EXERCISE REQUIREMENTS :: Type out all the records again exactly.

RAW DATA ::
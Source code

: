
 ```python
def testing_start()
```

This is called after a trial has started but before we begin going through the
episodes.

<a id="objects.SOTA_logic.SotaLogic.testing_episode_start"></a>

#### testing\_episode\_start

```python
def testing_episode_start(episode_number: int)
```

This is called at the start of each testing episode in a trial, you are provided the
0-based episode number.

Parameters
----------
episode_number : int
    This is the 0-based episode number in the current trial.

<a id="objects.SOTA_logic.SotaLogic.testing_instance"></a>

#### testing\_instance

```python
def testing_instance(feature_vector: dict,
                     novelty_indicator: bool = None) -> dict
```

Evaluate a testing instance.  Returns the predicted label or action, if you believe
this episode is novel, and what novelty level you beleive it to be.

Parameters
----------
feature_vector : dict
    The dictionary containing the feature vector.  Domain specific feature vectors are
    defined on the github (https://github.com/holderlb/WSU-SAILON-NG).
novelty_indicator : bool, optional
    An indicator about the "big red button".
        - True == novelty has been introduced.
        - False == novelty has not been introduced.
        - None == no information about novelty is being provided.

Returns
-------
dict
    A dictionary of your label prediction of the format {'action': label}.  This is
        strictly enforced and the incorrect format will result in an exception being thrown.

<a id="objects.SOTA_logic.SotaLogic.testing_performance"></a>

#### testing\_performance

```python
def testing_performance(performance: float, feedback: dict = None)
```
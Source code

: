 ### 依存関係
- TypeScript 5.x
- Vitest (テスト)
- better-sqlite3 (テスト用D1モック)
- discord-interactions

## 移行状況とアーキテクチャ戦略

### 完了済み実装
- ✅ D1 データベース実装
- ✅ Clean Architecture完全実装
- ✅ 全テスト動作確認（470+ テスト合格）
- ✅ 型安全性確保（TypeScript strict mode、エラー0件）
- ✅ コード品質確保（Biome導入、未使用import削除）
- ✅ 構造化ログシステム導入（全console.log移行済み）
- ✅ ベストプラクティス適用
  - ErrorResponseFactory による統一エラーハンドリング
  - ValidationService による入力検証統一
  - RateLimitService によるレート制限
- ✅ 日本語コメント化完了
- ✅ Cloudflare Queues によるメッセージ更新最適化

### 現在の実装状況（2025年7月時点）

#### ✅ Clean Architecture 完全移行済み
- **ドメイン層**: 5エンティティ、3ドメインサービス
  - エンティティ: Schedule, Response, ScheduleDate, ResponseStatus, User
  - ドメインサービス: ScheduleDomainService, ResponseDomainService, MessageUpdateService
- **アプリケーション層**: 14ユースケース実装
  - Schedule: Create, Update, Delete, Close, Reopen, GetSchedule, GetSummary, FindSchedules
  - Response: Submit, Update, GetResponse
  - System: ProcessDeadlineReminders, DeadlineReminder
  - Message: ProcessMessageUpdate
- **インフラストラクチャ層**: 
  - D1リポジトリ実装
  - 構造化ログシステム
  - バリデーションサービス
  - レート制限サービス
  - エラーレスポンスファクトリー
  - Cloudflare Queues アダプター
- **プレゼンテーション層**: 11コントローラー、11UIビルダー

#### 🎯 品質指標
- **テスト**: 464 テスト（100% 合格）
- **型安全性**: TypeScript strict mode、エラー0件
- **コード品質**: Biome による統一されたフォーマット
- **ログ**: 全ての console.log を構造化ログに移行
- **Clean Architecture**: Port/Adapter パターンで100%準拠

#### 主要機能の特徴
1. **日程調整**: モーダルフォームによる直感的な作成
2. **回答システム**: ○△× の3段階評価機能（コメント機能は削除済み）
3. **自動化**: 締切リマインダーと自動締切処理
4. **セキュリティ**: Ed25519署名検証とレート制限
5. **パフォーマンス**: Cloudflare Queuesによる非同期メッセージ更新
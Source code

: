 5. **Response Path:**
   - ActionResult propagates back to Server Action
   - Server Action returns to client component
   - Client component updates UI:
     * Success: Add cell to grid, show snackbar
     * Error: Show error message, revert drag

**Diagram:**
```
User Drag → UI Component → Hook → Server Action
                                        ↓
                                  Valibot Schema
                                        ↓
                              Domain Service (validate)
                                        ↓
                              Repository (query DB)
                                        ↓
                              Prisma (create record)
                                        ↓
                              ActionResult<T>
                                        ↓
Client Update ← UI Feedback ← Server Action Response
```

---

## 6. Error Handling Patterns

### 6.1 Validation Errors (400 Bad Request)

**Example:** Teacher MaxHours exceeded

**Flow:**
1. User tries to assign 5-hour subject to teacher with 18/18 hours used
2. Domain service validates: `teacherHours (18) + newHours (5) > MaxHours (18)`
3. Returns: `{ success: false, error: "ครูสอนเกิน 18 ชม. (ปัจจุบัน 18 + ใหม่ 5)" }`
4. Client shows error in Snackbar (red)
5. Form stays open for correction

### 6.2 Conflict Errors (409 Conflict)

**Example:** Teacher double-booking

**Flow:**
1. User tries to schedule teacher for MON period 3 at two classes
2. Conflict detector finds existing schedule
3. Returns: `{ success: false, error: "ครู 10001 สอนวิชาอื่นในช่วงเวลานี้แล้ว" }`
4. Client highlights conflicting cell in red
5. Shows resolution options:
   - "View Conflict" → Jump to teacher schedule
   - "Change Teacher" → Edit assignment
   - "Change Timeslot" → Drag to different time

ANSWER BELOW ::
Source code

:
 ```python
def testing_start()
```

This is called after a trial has started but before we begin going through the
episodes.

<a id="objects.SOTA_logic.SotaLogic.testing_episode_start"></a>

#### testing\_episode\_start

```python
def testing_episode_start(episode_number: int)
```

This is called at the start of each testing episode in a trial, you are provided the
0-based episode number.

Parameters
----------
episode_number : int
    This is the 0-based episode number in the current trial.

<a id="objects.SOTA_logic.SotaLogic.testing_instance"></a>

#### testing\_instance

```python
def testing_instance(feature_vector: dict,
                     novelty_indicator: bool = None) -> dict
```

Evaluate a testing instance.  Returns the predicted label or action, if you believe
this episode is novel, and what novelty level you beleive it to be.

Parameters
----------
feature_vector : dict
    The dictionary containing the feature vector.  Domain specific feature vectors are
    defined on the github (https://github.com/holderlb/WSU-SAILON-NG).
novelty_indicator : bool, optional
    An indicator about the "big red button".
        - True == novelty has been introduced.
        - False == novelty has not been introduced.
        - None == no information about novelty is being provided.

Returns
-------
dict
    A dictionary of your label prediction of the format {'action': label}.  This is
        strictly enforced and the incorrect format will result in an exception being thrown.

<a id="objects.SOTA_logic.SotaLogic.testing_performance"></a>

#### testing\_performance

```python
def testing_performance(performance: float, feedback: dict = None)
```
Source code

: ### 依存関係
- TypeScript 5.x
- Vitest (テスト)
- better-sqlite3 (テスト用D1モック)
- discord-interactions

## 移行状況とアーキテクチャ戦略

### 完了済み実装
- ✅ D1 データベース実装
- ✅ Clean Architecture完全実装
- ✅ 全テスト動作確認（470+ テスト合格）
- ✅ 型安全性確保（TypeScript strict mode、エラー0件）
- ✅ コード品質確保（Biome導入、未使用import削除）
- ✅ 構造化ログシステム導入（全console.log移行済み）
- ✅ ベストプラクティス適用
  - ErrorResponseFactory による統一エラーハンドリング
  - ValidationService による入力検証統一
  - RateLimitService によるレート制限
- ✅ 日本語コメント化完了
- ✅ Cloudflare Queues によるメッセージ更新最適化

### 現在の実装状況（2025年7月時点）

#### ✅ Clean Architecture 完全移行済み
- **ドメイン層**: 5エンティティ、3ドメインサービス
  - エンティティ: Schedule, Response, ScheduleDate, ResponseStatus, User
  - ドメインサービス: ScheduleDomainService, ResponseDomainService, MessageUpdateService
- **アプリケーション層**: 14ユースケース実装
  - Schedule: Create, Update, Delete, Close, Reopen, GetSchedule, GetSummary, FindSchedules
  - Response: Submit, Update, GetResponse
  - System: ProcessDeadlineReminders, DeadlineReminder
  - Message: ProcessMessageUpdate
- **インフラストラクチャ層**: 
  - D1リポジトリ実装
  - 構造化ログシステム
  - バリデーションサービス
  - レート制限サービス
  - エラーレスポンスファクトリー
  - Cloudflare Queues アダプター
- **プレゼンテーション層**: 11コントローラー、11UIビルダー

#### 🎯 品質指標
- **テスト**: 464 テスト（100% 合格）
- **型安全性**: TypeScript strict mode、エラー0件
- **コード品質**: Biome による統一されたフォーマット
- **ログ**: 全ての console.log を構造化ログに移行
- **Clean Architecture**: Port/Adapter パターンで100%準拠

#### 主要機能の特徴
1. **日程調整**: モーダルフォームによる直感的な作成
2. **回答システム**: ○△× の3段階評価機能（コメント機能は削除済み）
3. **自動化**: 締切リマインダーと自動締切処理
4. **セキュリティ**: Ed25519署名検証とレート制限
5. **パフォーマンス**: Cloudflare Queuesによる非同期メッセージ更新
Source code

: 5. **Response Path:**
   - ActionResult propagates back to Server Action
   - Server Action returns to client component
   - Client component updates UI:
     * Success: Add cell to grid, show snackbar
     * Error: Show error message, revert drag

**Diagram:**
```
User Drag → UI Component → Hook → Server Action
                                        ↓
                                  Valibot Schema
                                        ↓
                              Domain Service (validate)
                                        ↓
                              Repository (query DB)
                                        ↓
                              Prisma (create record)
                                        ↓
                              ActionResult<T>
                                        ↓
Client Update ← UI Feedback ← Server Action Response
```

---

## 6. Error Handling Patterns

### 6.1 Validation Errors (400 Bad Request)

**Example:** Teacher MaxHours exceeded

**Flow:**
1. User tries to assign 5-hour subject to teacher with 18/18 hours used
2. Domain service validates: `teacherHours (18) + newHours (5) > MaxHours (18)`
3. Returns: `{ success: false, error: "ครูสอนเกิน 18 ชม. (ปัจจุบัน 18 + ใหม่ 5)" }`
4. Client shows error in Snackbar (red)
5. Form stays open for correction

### 6.2 Conflict Errors (409 Conflict)

**Example:** Teacher double-booking

**Flow:**
1. User tries to schedule teacher for MON period 3 at two classes
2. Conflict detector finds existing schedule
3. Returns: `{ success: false, error: "ครู 10001 สอนวิชาอื่นในช่วงเวลานี้แล้ว" }`
4. Client highlights conflicting cell in red
5. Shows resolution options:
   - "View Conflict" → Jump to teacher schedule
   - "Change Teacher" → Edit assignment
   - "Change Timeslot" → Drag to different time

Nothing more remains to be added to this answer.